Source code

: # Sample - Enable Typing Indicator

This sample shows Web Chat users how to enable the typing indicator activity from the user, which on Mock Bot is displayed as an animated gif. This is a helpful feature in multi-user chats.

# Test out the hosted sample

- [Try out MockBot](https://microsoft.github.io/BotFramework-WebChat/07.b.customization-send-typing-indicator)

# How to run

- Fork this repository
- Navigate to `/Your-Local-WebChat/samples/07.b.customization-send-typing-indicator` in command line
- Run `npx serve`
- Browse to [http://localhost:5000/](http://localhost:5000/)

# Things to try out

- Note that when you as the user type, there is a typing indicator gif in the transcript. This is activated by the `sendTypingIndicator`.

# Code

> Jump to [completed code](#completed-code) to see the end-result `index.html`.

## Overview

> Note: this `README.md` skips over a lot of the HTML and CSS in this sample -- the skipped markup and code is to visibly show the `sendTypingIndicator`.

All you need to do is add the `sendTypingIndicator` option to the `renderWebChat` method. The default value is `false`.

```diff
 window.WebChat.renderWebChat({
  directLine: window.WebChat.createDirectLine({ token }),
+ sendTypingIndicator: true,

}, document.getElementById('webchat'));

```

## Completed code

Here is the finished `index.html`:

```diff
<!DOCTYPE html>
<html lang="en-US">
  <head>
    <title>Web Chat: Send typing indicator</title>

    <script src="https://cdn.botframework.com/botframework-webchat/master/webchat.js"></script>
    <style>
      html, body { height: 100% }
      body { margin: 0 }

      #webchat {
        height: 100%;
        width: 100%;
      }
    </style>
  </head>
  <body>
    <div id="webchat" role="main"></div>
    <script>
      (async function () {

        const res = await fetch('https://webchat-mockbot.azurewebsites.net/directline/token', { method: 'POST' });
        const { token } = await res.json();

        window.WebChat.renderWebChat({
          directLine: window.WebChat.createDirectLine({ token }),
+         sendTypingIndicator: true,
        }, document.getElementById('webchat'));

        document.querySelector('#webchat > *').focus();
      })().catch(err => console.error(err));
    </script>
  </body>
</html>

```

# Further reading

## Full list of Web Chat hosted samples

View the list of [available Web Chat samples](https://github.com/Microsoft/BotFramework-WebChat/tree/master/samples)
# # # # #
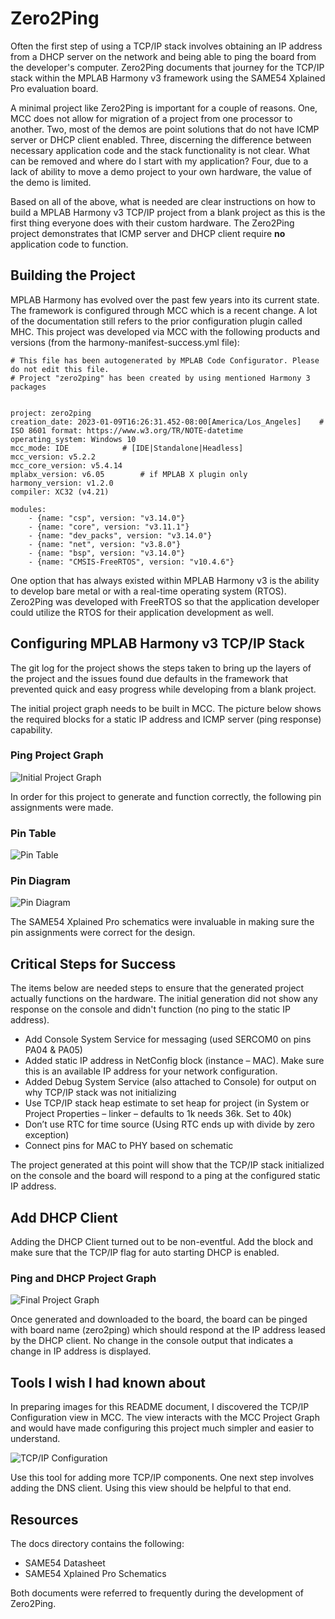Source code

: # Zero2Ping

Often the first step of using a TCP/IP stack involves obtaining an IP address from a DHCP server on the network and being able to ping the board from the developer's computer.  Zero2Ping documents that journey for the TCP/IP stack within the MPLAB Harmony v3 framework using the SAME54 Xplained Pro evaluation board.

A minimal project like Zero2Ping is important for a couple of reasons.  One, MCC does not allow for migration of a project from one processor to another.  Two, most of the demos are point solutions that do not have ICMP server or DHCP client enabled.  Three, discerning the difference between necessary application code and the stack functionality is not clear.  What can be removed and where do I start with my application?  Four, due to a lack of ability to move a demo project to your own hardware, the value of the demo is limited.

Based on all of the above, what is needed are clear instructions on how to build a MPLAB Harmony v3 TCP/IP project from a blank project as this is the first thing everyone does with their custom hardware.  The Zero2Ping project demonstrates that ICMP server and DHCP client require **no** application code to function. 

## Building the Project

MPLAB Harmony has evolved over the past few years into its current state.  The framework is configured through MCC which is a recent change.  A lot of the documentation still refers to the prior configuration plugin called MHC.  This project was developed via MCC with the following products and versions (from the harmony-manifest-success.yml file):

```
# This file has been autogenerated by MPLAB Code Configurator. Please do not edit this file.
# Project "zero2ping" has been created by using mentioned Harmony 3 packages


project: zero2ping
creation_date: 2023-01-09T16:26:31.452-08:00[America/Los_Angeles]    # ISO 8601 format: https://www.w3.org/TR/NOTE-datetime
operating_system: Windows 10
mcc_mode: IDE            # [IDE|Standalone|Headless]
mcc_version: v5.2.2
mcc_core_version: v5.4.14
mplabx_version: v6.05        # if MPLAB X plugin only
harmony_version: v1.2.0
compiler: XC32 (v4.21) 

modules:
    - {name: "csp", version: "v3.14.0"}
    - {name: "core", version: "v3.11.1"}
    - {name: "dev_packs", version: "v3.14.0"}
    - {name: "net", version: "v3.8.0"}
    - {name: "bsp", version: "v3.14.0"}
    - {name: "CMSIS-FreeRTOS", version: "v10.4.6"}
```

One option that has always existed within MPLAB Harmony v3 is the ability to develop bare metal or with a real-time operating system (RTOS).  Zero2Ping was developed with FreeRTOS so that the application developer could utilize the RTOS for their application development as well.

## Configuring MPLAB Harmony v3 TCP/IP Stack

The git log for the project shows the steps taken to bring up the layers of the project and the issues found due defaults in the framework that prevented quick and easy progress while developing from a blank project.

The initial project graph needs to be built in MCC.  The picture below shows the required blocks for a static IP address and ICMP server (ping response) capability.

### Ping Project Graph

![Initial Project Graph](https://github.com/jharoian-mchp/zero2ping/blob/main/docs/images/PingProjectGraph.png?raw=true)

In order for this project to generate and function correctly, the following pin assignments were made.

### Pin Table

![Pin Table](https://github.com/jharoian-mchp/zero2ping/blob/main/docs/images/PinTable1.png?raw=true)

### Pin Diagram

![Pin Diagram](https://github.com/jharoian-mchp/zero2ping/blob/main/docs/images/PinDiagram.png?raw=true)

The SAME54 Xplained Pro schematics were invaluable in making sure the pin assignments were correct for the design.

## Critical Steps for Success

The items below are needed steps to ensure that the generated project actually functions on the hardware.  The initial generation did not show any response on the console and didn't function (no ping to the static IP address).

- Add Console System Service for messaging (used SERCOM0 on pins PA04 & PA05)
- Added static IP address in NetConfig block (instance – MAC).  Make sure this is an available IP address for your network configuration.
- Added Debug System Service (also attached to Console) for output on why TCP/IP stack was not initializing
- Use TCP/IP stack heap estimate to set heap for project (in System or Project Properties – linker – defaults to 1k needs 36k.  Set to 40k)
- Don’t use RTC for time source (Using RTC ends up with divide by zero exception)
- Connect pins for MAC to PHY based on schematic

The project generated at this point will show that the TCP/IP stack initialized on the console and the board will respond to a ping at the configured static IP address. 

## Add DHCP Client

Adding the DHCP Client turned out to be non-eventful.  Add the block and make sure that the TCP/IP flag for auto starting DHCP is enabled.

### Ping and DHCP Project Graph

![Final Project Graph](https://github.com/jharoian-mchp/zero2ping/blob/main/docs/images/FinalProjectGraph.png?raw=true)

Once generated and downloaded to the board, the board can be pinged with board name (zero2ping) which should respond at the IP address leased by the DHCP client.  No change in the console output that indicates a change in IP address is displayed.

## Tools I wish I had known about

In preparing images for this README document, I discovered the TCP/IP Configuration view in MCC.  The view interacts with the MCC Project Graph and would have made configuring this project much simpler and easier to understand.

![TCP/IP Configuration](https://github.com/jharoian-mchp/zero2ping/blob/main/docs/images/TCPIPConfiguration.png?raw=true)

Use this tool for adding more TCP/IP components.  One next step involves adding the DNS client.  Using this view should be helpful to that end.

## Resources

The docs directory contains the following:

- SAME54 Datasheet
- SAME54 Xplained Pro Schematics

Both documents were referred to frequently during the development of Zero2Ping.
# # # # #
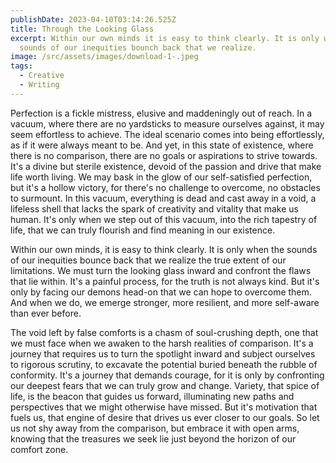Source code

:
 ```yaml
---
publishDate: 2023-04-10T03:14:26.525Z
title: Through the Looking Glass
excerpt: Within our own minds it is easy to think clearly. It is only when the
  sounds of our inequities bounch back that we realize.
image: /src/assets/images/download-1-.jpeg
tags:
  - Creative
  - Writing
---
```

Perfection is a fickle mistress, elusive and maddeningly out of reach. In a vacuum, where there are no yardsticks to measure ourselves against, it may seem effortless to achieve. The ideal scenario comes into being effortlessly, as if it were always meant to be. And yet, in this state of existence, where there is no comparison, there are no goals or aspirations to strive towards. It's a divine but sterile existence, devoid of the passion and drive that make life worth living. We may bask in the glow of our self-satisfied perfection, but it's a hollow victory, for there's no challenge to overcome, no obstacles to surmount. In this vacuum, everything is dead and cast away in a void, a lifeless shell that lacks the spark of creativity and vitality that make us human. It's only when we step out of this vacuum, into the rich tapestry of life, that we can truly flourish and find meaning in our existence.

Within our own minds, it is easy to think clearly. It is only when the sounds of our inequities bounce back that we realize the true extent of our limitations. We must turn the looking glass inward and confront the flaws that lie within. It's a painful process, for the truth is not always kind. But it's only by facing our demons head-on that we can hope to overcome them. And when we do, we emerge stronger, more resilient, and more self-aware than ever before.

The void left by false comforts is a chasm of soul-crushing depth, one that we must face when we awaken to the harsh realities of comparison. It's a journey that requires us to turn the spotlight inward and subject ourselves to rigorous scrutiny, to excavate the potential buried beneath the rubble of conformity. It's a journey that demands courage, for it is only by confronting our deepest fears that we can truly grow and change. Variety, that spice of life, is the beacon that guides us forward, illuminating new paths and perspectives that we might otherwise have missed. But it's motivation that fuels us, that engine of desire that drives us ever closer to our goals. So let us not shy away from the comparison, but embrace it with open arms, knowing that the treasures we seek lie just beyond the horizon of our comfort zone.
# # # # #
▶ [Problem statement] Would you please copy, word for word, everything above from the line containing "The docs directory" down to the line containing "Both documents were", those two lines included?

▶ [Exercise output]
The docs directory contains the following:

- SAME54 Datasheet
- SAME54 Xplained Pro Schematics

Both documents were referred to frequently during the development of Zero2Ping.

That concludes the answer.